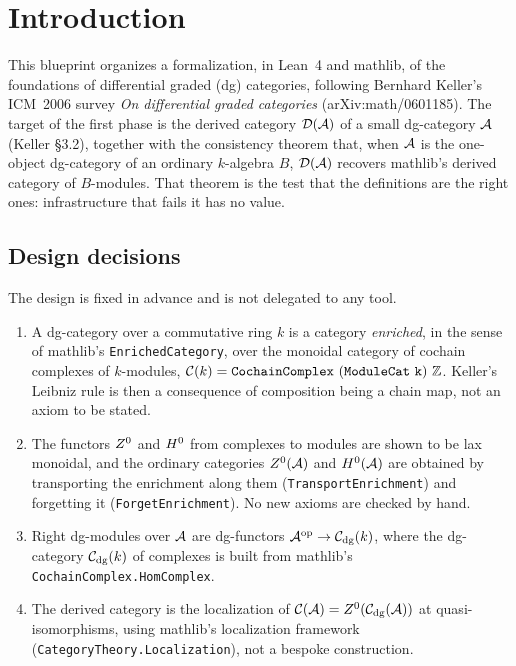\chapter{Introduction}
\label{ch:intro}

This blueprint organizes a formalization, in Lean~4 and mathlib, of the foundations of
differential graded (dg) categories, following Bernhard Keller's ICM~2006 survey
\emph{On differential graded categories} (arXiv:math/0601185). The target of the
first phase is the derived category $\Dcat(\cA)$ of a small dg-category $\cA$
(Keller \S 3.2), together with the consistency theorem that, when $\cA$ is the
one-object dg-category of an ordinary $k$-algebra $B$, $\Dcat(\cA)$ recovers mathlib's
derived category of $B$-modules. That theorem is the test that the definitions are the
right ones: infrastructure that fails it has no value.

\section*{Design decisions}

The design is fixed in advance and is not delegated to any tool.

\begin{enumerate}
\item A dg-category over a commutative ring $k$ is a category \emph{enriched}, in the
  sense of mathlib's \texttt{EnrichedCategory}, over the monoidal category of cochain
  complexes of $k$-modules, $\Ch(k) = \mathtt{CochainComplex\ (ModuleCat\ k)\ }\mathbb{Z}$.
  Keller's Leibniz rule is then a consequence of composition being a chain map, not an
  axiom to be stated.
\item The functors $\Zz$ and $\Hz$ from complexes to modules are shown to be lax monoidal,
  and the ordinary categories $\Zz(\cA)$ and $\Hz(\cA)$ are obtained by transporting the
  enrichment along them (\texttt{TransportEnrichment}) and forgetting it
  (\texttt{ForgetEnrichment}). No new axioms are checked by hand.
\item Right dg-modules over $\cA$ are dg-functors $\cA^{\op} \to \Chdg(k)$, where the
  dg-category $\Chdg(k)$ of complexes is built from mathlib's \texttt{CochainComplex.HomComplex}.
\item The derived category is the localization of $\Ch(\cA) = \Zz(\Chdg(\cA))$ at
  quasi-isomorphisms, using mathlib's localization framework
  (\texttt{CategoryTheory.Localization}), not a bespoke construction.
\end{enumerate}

******************************

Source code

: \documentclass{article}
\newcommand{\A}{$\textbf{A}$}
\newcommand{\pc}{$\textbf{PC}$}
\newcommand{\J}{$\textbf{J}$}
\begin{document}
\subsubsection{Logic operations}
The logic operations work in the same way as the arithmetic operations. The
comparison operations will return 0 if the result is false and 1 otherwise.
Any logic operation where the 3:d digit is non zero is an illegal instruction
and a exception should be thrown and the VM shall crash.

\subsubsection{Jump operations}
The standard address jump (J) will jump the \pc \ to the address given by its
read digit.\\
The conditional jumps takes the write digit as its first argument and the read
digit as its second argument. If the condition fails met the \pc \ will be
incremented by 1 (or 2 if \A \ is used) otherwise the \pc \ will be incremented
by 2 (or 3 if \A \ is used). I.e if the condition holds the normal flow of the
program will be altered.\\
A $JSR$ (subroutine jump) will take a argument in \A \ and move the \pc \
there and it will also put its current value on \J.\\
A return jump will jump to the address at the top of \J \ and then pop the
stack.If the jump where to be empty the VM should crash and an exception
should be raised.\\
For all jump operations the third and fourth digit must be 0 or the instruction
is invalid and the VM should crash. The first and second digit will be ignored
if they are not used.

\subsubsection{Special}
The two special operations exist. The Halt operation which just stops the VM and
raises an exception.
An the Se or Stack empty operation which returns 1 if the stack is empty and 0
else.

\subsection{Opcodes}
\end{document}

******************************

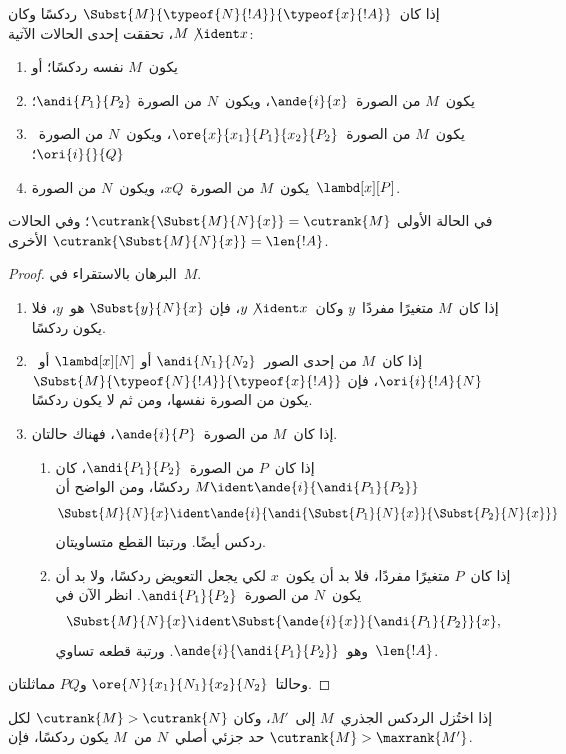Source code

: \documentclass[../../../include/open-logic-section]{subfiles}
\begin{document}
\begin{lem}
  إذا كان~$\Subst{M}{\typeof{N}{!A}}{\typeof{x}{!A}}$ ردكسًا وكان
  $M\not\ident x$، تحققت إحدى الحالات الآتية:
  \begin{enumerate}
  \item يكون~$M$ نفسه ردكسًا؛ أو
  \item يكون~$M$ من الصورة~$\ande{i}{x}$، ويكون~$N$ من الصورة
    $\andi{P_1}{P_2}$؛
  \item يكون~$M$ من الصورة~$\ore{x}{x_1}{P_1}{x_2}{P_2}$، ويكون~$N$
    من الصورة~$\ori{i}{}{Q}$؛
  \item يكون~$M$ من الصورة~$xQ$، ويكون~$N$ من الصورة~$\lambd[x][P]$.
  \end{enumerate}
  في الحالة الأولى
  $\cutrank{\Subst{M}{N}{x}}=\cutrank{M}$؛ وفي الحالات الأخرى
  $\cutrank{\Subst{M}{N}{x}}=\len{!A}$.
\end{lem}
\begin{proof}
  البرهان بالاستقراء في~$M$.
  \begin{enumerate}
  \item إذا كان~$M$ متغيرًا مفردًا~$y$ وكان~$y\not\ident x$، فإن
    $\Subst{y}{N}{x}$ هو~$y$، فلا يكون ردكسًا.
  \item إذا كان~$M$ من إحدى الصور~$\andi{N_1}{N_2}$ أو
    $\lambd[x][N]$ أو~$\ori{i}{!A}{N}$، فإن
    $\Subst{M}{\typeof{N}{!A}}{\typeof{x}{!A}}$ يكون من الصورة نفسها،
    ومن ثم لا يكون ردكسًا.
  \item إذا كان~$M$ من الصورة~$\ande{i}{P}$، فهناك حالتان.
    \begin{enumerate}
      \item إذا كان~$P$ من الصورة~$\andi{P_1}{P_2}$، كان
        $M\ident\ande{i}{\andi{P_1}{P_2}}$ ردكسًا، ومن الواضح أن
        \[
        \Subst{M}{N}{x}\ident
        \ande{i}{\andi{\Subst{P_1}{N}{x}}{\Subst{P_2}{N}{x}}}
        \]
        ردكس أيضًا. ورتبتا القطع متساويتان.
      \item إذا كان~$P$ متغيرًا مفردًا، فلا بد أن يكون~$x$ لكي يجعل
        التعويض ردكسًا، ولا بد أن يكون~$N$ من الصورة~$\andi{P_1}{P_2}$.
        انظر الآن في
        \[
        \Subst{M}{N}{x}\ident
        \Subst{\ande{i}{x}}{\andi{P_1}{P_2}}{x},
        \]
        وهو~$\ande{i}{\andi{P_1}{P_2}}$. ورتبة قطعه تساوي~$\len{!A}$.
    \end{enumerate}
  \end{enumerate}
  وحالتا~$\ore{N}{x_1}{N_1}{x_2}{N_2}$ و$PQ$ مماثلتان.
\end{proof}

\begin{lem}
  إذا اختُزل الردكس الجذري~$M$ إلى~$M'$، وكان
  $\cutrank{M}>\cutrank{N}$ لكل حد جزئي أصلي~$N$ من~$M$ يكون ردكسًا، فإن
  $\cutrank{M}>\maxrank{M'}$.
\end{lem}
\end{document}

******************************

Exercise objective -> Lines with the word "documentclass" in them are the answer; report each one from the data.

Result for this exercise ->
: \documentclass{article}
: \documentclass[../../../include/open-logic-section]{subfiles}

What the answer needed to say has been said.